As I was sitting in our host’s spacious but increasingly humid living room, I began to think back when I was just starting the internship and what I then perceived was the practice of PR and what its true value and contribution was to the public good as well to the client, organization etc. At that time I had a picture in my mind of PR practice that could best be described by the press agentry/publicity model.

In this one-way asymmetrical model, PR serves a promotional function where the practitioner is a “conduit,” as Millar & Heath write, between an organization and a passive public. There is no strategic management of an organization’s communication function and there is no two-way dialogue between an organization and its stakeholders. Therefore, the organization does not implement any  much needed changes in behavior because they do not open themselves up to receiving relevant info from these stakeholders – for one, because there is no listening or engagement on the part of the organization and two, because the sole purpose here is to push the message out, with very little if at all, research and feedback. “All publicity is good publicity,” right? Wrong. Strong, mutually-beneficial relationships can not and do not form this way. That’s just a fact.

When I first started the internship I received their media list, among other materials, and then began to update it for new contacts that I believed would be interested in giving our authors time and our message, that PRA produces quality, important and useful progressive research and analysis, play. Right off the bat I wrote three or so press releases, back-grounders and put together a media kit.

Unfortunately and incorrectly, I then began a campaign of just blasting out emails, making calls and waiting for responses. There was very little research, genuine engagement on my part, ranking of strategic stakeholders in order of importance and listening first before contacting the media and PRA’s ally’s. Instead of finding out how these producers, journalists and analysts preferred to be contacted, as well as what they cared  and wrote about, I’m sad to say I engaged for the most part in a one-way transfer of information, concentrating on getting the organization into the media and to then achieve publicity for them.

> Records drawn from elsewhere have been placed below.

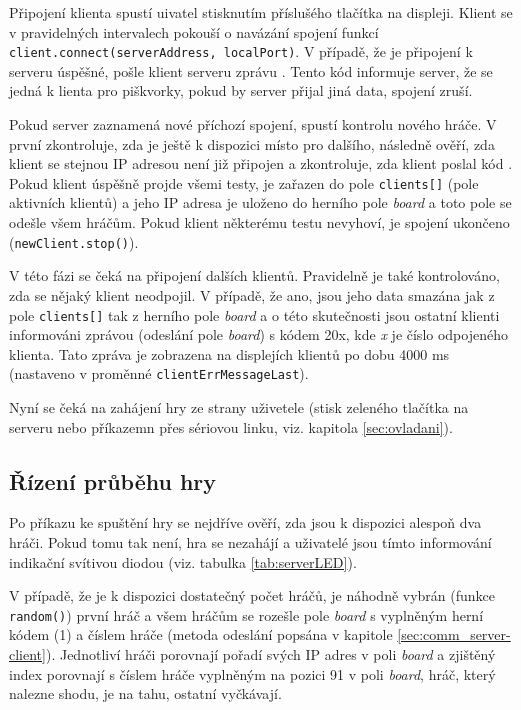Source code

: Připojení klienta spustí uivatel stisknutím příslušého tlačítka na displeji. Klient se v pravidelných intervalech pokouší o navázání spojení funkcí \mbox{\texttt{client.connect(serverAddress, localPort)}}. V případě, že je připojení k serveru úspěšné, pošle klient serveru zprávu . Tento kód informuje server, že se jedná k lienta pro piškvorky, pokud by server přijal jiná data, spojení zruší.

Pokud server zaznamená nové příchozí spojení, spustí kontrolu nového hráče. V první zkontroluje, zda je ještě k dispozici místo pro dalšího, následně ověří, zda klient se stejnou IP adresou není již připojen a zkontroluje, zda klient poslal kód . Pokud klient úspěšně projde všemi testy, je zařazen do pole \texttt{clients[]} (pole aktivních klientů) a jeho IP adresa je uloženo do herního pole \textit{board} a toto pole se odešle všem hráčům. Pokud klient některému testu nevyhoví, je spojení ukončeno (\texttt{newClient.stop()}).

V této fázi se čeká na připojení dalších klientů. Pravidelně je také kontrolováno, zda se nějaký klient neodpojil. V případě, že ano, jsou jeho data smazána jak z pole \texttt{clients[]} tak z herního pole \textit{board} a o této skutečnosti jsou ostatní klienti informováni zprávou (odeslání pole \textit{board}) s kódem 20x, kde \textit{x} je číslo odpojeného klienta. Tato zpráva je zobrazena na displejích klientů po dobu 4000 ms (nastaveno v proměnné \texttt{clientErrMessageLast}).

Nyní se čeká na zahájení hry ze strany uživetele (stisk zeleného tlačítka na serveru nebo příkazemn přes sériovou linku, viz. kapitola \ref{sec:ovladani}).

\subsection{Řízení průběhu hry}
Po příkazu ke spuštění hry se nejdříve ověří, zda jsou k dispozici alespoň dva hráči. Pokud tomu tak není, hra se nezahájí a uživatelé jsou tímto informování indikační svítivou diodou (viz. tabulka \ref{tab:serverLED}).

V případě, že je k dispozici dostatečný počet hráčů, je náhodně vybrán (funkce \texttt{random()}) první hráč a všem hráčům se rozešle pole \textit{board} s vyplněným herní kódem (1) a číslem hráče (metoda odeslání popsána v kapitole \ref{sec:comm_server-client}). Jednotliví hráči porovnají pořadí svých IP adres v poli \textit{board} a zjištěný index porovnají s číslem hráče vyplněným na pozici 91 v poli \textit{board}, hráč, který nalezne shodu, je na tahu, ostatní vyčkávají.

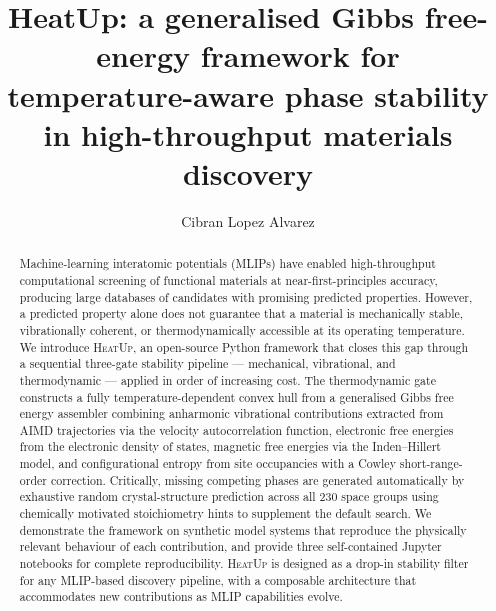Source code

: \documentclass[twocolumn,10pt]{article}
\newcommand{\tp}{\textsc{HeatUp}}
\begin{document}

\title{\textbf{HeatUp}: a generalised Gibbs free-energy framework for\\
  temperature-aware phase stability in high-throughput materials discovery}

\author[1,*]{Cibran Lopez Alvarez}

\date{}
\maketitle
\thispagestyle{fancy}

\begin{abstract}
Machine-learning interatomic potentials (MLIPs) have enabled high-throughput
computational screening of functional materials at near-first-principles accuracy,
producing large databases of candidates with promising predicted properties.
However, a predicted property alone does not guarantee that a material is
mechanically stable, vibrationally coherent, or thermodynamically accessible
at its operating temperature.
We introduce \tp{}, an open-source Python framework that closes this gap through a
sequential three-gate stability pipeline --- mechanical, vibrational, and thermodynamic
--- applied in order of increasing cost.
The thermodynamic gate constructs a fully temperature-dependent convex hull from a
generalised Gibbs free energy assembler combining anharmonic vibrational contributions
extracted from AIMD trajectories via the velocity autocorrelation function, electronic
free energies from the electronic density of states, magnetic free energies via the
Inden--Hillert model, and configurational entropy from site occupancies with a
Cowley short-range-order correction.
Critically, missing competing phases are generated automatically by exhaustive random
crystal-structure prediction across all 230 space groups using chemically motivated
stoichiometry hints to supplement the default search.
We demonstrate the framework on synthetic model systems that reproduce the physically
relevant behaviour of each contribution, and provide three self-contained Jupyter
notebooks for complete reproducibility.
\tp{} is designed as a drop-in stability filter for any MLIP-based discovery pipeline,
with a composable architecture that accommodates new contributions as MLIP capabilities evolve.
\end{abstract}
\end{document}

After the first couple of weeks I did see some results (I booked a few interviews in the media for our authors and got an article excerpt placed on an ally’s website), but while I was thinking about how best to make connections and get results, I began to understand what was missing and needed to be put into place to achieve lasting brand recognition and loyalty as well as effective communication with PRA’s stakeholders, such as the media, local government, employees and influencers.

For example, there wasn’t a clear understanding of the power and utility of the iconic Cluetrain Manifesto’s assertion that “markets are conversations,” and that instead of just pushing “the facts,” with a relatively static press release template, a story must be told that connects with each of the niche communities that we are ultimately trying to reach and benefit with our products or services. There wasn’t a strong effort to elicit any response or action on the part of the public and there wasn’t transparent participation or an effort to form lasting, solid relationships. I could go on but I want to make this as succinct as possible.

Now, I can attribute this lack of knowledge and initiative to my inexperience mostly, the length of time I had at the job (about 3 months), and the small, dedicated but overworked and underfunded staff. I believe the important thing now is that I recognize my shortcomings and have been able to correct them and move forward as a stronger communicator at my present job in Suffolk University’s College of Arts & Sciences’ Communications Dept., with a much more strategic and deeper understanding of the practice of PR. Importantly, I understand that the practice of PR has always been oversimplified and that its value to society as a communication mechanism for binding society together and facilitating the “marketplace of ideas” is in fact vital. Considering these facts, the current socialization of media and the power and opportunity PR 2.o provides us, I look to the future with excitement and no regret.